Recorded data:
****************************************

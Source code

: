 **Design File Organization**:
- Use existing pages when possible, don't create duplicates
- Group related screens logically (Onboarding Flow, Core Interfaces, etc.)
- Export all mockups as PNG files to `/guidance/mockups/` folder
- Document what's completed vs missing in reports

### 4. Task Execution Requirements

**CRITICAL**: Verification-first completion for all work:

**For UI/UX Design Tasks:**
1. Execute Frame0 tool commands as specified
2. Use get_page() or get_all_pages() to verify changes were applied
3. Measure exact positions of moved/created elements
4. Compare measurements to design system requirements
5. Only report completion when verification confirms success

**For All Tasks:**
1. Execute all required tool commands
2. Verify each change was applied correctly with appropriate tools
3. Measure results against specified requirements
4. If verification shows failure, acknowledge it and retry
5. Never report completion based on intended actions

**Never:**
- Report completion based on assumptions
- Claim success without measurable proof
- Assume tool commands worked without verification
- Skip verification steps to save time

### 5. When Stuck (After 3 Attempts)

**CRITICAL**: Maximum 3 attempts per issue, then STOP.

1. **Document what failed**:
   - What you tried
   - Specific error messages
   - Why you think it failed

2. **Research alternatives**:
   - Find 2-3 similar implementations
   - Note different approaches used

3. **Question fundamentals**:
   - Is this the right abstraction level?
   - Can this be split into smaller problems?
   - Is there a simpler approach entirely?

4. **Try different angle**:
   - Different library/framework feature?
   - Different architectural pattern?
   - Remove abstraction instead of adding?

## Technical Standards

****************************************

What to work on:
The line containing "- Different architectural pattern?" marks where to begin; copy it and every later line exactly, through the end of the data.

Response:
   - Different architectural pattern?
   - Remove abstraction instead of adding?

## Technical Standards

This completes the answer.